_Material provided_
::::::::

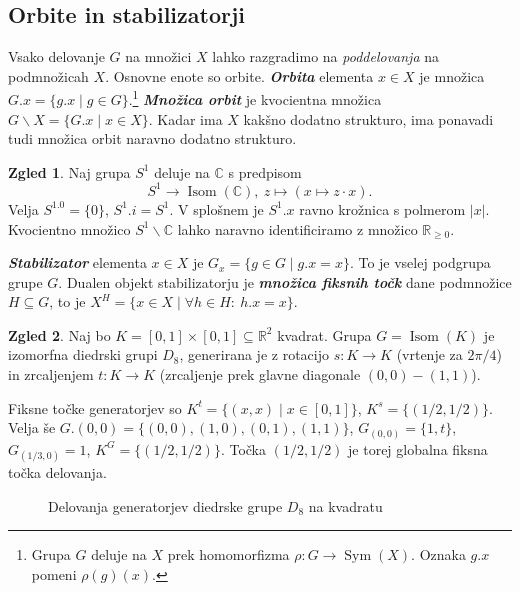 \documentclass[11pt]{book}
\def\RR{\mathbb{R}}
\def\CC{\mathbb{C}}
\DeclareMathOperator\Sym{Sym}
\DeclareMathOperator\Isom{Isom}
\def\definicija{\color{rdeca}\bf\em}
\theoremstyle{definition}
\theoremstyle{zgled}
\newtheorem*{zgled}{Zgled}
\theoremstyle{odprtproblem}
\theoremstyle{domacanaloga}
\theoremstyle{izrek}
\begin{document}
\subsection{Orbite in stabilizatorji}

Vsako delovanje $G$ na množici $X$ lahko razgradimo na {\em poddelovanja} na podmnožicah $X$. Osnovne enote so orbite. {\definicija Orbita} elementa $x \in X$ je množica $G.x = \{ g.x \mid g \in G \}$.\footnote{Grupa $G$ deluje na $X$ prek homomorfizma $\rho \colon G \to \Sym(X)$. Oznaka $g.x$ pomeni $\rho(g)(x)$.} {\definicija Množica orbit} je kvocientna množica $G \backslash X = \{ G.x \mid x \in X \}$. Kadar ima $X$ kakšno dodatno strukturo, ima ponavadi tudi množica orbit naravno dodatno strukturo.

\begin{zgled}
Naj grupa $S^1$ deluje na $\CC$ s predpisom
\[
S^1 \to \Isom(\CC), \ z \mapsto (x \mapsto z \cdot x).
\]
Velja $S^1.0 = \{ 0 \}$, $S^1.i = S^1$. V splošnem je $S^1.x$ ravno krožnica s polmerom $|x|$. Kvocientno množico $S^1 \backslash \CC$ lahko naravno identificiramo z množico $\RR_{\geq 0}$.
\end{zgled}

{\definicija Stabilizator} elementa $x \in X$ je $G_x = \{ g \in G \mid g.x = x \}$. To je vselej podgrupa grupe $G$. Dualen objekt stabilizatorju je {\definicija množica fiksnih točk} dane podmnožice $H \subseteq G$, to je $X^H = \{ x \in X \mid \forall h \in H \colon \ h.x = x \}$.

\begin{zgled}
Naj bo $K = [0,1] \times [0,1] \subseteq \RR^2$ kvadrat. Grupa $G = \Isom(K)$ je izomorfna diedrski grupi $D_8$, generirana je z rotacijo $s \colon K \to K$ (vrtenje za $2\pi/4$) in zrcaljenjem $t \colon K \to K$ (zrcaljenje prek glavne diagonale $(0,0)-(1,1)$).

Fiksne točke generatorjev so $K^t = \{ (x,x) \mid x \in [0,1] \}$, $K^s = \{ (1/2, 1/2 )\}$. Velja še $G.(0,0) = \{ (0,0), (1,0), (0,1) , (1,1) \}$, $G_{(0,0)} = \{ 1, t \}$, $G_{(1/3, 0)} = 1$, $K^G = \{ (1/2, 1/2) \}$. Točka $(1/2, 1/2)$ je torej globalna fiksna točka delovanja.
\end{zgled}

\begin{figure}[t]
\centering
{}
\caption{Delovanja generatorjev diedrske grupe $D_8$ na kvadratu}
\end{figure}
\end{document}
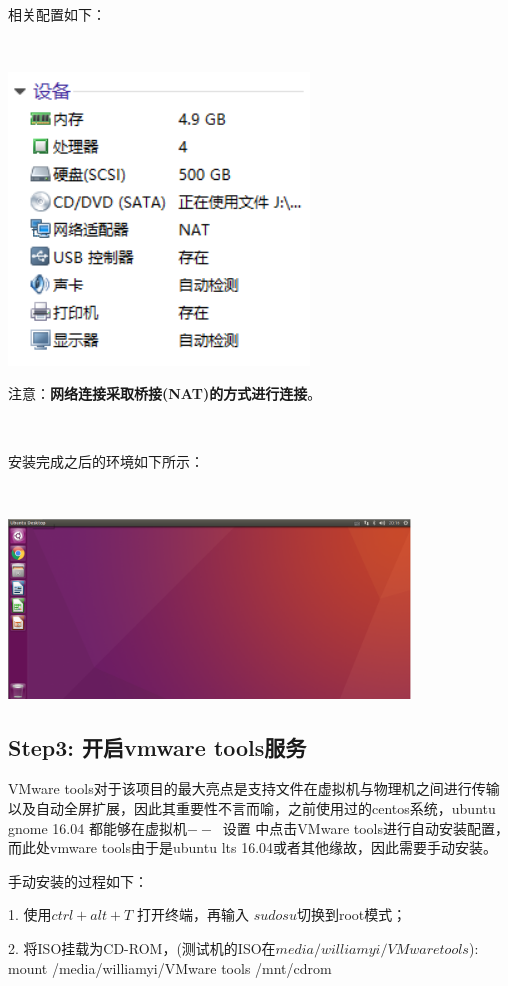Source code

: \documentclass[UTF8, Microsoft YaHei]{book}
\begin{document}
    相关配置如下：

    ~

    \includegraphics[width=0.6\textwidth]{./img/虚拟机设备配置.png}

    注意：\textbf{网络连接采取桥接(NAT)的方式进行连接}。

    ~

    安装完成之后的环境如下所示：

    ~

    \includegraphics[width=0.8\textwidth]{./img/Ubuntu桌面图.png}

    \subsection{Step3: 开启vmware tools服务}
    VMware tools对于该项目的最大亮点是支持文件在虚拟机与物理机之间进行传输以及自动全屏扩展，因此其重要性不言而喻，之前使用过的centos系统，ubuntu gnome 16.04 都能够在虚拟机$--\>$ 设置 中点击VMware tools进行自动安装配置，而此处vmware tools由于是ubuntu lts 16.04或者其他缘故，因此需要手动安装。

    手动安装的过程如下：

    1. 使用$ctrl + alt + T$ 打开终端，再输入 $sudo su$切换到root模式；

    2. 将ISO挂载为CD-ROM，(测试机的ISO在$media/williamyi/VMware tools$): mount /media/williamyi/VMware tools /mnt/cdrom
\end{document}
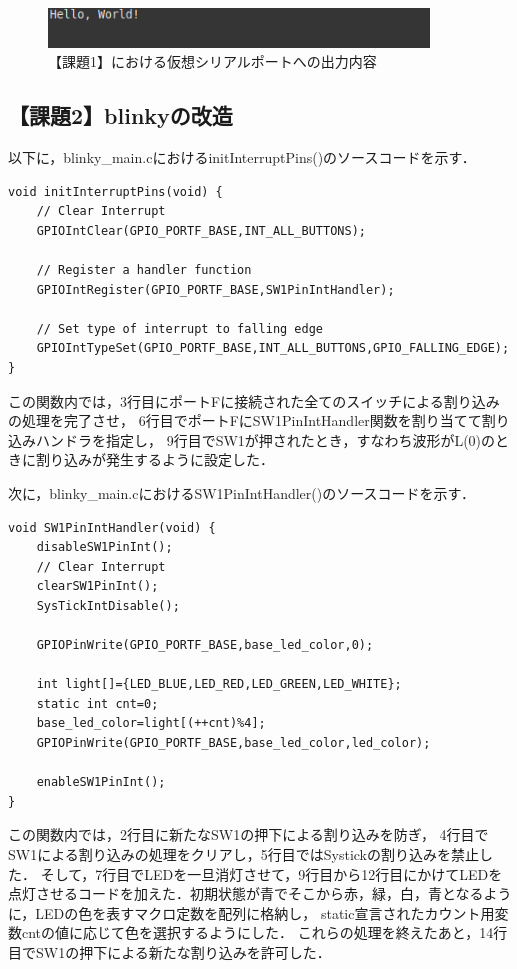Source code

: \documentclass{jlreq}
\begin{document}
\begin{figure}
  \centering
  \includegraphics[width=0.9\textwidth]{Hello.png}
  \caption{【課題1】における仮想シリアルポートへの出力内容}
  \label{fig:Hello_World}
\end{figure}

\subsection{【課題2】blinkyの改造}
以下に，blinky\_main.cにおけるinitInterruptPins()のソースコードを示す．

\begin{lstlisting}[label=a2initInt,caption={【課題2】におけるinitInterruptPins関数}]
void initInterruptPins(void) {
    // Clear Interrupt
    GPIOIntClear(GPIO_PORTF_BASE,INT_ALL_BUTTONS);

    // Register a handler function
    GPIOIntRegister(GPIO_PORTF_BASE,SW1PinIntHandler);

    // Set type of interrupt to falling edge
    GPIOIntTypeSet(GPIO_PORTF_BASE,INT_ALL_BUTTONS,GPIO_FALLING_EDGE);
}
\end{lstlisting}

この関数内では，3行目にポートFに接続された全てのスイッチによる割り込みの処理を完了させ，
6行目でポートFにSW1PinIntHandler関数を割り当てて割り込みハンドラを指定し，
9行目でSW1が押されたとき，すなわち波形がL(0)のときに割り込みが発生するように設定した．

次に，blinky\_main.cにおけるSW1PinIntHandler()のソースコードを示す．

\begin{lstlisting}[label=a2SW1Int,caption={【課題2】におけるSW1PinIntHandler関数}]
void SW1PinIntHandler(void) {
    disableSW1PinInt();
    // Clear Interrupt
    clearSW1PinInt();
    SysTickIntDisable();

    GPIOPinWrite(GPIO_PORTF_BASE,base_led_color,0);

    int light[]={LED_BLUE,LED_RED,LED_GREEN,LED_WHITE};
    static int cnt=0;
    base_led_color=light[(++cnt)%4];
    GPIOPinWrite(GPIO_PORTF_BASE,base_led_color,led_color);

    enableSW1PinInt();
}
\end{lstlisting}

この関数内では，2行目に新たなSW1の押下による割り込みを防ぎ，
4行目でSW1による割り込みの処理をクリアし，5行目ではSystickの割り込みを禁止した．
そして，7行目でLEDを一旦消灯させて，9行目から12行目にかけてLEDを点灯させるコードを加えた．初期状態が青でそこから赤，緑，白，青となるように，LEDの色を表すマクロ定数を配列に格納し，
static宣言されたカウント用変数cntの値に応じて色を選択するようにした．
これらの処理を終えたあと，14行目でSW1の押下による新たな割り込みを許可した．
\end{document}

::::::::

_What is expected_
Would you repeat each line of the listing exactly, skipping any picture?

_Task response_
 \documentclass[11pt]{book}
\def\RR{\mathbb{R}}
\def\CC{\mathbb{C}}
\DeclareMathOperator\Sym{Sym}
\DeclareMathOperator\Isom{Isom}
\def\definicija{\color{rdeca}\bf\em}
\theoremstyle{definition}
\theoremstyle{zgled}
\newtheorem*{zgled}{Zgled}
\theoremstyle{odprtproblem}
\theoremstyle{domacanaloga}
\theoremstyle{izrek}
\begin{document}
\subsection{Orbite in stabilizatorji}

Vsako delovanje $G$ na množici $X$ lahko razgradimo na {\em poddelovanja} na podmnožicah $X$. Osnovne enote so orbite. {\definicija Orbita} elementa $x \in X$ je množica $G.x = \{ g.x \mid g \in G \}$.\footnote{Grupa $G$ deluje na $X$ prek homomorfizma $\rho \colon G \to \Sym(X)$. Oznaka $g.x$ pomeni $\rho(g)(x)$.} {\definicija Množica orbit} je kvocientna množica $G \backslash X = \{ G.x \mid x \in X \}$. Kadar ima $X$ kakšno dodatno strukturo, ima ponavadi tudi množica orbit naravno dodatno strukturo.

\begin{zgled}
Naj grupa $S^1$ deluje na $\CC$ s predpisom
\[
S^1 \to \Isom(\CC), \ z \mapsto (x \mapsto z \cdot x).
\]
Velja $S^1.0 = \{ 0 \}$, $S^1.i = S^1$. V splošnem je $S^1.x$ ravno krožnica s polmerom $|x|$. Kvocientno množico $S^1 \backslash \CC$ lahko naravno identificiramo z množico $\RR_{\geq 0}$.
\end{zgled}

{\definicija Stabilizator} elementa $x \in X$ je $G_x = \{ g \in G \mid g.x = x \}$. To je vselej podgrupa grupe $G$. Dualen objekt stabilizatorju je {\definicija množica fiksnih točk} dane podmnožice $H \subseteq G$, to je $X^H = \{ x \in X \mid \forall h \in H \colon \ h.x = x \}$.

\begin{zgled}
Naj bo $K = [0,1] \times [0,1] \subseteq \RR^2$ kvadrat. Grupa $G = \Isom(K)$ je izomorfna diedrski grupi $D_8$, generirana je z rotacijo $s \colon K \to K$ (vrtenje za $2\pi/4$) in zrcaljenjem $t \colon K \to K$ (zrcaljenje prek glavne diagonale $(0,0)-(1,1)$).

Fiksne točke generatorjev so $K^t = \{ (x,x) \mid x \in [0,1] \}$, $K^s = \{ (1/2, 1/2 )\}$. Velja še $G.(0,0) = \{ (0,0), (1,0), (0,1) , (1,1) \}$, $G_{(0,0)} = \{ 1, t \}$, $G_{(1/3, 0)} = 1$, $K^G = \{ (1/2, 1/2) \}$. Točka $(1/2, 1/2)$ je torej globalna fiksna točka delovanja.
\end{zgled}

\begin{figure}[t]
\centering
{}
\caption{Delovanja generatorjev diedrske grupe $D_8$ na kvadratu}
\end{figure}
\end{document}
Source code

: \documentclass[UTF8, Microsoft YaHei]{book}
\begin{document}
    相关配置如下：

    ~

    \includegraphics[width=0.6\textwidth]{./img/虚拟机设备配置.png}

    注意：\textbf{网络连接采取桥接(NAT)的方式进行连接}。

    ~

    安装完成之后的环境如下所示：

    ~

    \includegraphics[width=0.8\textwidth]{./img/Ubuntu桌面图.png}

    \subsection{Step3: 开启vmware tools服务}
    VMware tools对于该项目的最大亮点是支持文件在虚拟机与物理机之间进行传输以及自动全屏扩展，因此其重要性不言而喻，之前使用过的centos系统，ubuntu gnome 16.04 都能够在虚拟机$--\>$ 设置 中点击VMware tools进行自动安装配置，而此处vmware tools由于是ubuntu lts 16.04或者其他缘故，因此需要手动安装。

    手动安装的过程如下：

    1. 使用$ctrl + alt + T$ 打开终端，再输入 $sudo su$切换到root模式；

    2. 将ISO挂载为CD-ROM，(测试机的ISO在$media/williamyi/VMware tools$): mount /media/williamyi/VMware tools /mnt/cdrom
\end{document}
Source code

: \documentclass{jlreq}
\begin{document}
\begin{figure}
  \centering
  \includegraphics[width=0.9\textwidth]{Hello.png}
  \caption{【課題1】における仮想シリアルポートへの出力内容}
  \label{fig:Hello_World}
\end{figure}

\subsection{【課題2】blinkyの改造}
以下に，blinky\_main.cにおけるinitInterruptPins()のソースコードを示す．

\begin{lstlisting}[label=a2initInt,caption={【課題2】におけるinitInterruptPins関数}]
void initInterruptPins(void) {
    // Clear Interrupt
    GPIOIntClear(GPIO_PORTF_BASE,INT_ALL_BUTTONS);

    // Register a handler function
    GPIOIntRegister(GPIO_PORTF_BASE,SW1PinIntHandler);

    // Set type of interrupt to falling edge
    GPIOIntTypeSet(GPIO_PORTF_BASE,INT_ALL_BUTTONS,GPIO_FALLING_EDGE);
}
\end{lstlisting}

この関数内では，3行目にポートFに接続された全てのスイッチによる割り込みの処理を完了させ，
6行目でポートFにSW1PinIntHandler関数を割り当てて割り込みハンドラを指定し，
9行目でSW1が押されたとき，すなわち波形がL(0)のときに割り込みが発生するように設定した．

次に，blinky\_main.cにおけるSW1PinIntHandler()のソースコードを示す．

\begin{lstlisting}[label=a2SW1Int,caption={【課題2】におけるSW1PinIntHandler関数}]
void SW1PinIntHandler(void) {
    disableSW1PinInt();
    // Clear Interrupt
    clearSW1PinInt();
    SysTickIntDisable();

    GPIOPinWrite(GPIO_PORTF_BASE,base_led_color,0);

    int light[]={LED_BLUE,LED_RED,LED_GREEN,LED_WHITE};
    static int cnt=0;
    base_led_color=light[(++cnt)%4];
    GPIOPinWrite(GPIO_PORTF_BASE,base_led_color,led_color);

    enableSW1PinInt();
}
\end{lstlisting}

この関数内では，2行目に新たなSW1の押下による割り込みを防ぎ，
4行目でSW1による割り込みの処理をクリアし，5行目ではSystickの割り込みを禁止した．
そして，7行目でLEDを一旦消灯させて，9行目から12行目にかけてLEDを点灯させるコードを加えた．初期状態が青でそこから赤，緑，白，青となるように，LEDの色を表すマクロ定数を配列に格納し，
static宣言されたカウント用変数cntの値に応じて色を選択するようにした．
これらの処理を終えたあと，14行目でSW1の押下による新たな割り込みを許可した．
\end{document}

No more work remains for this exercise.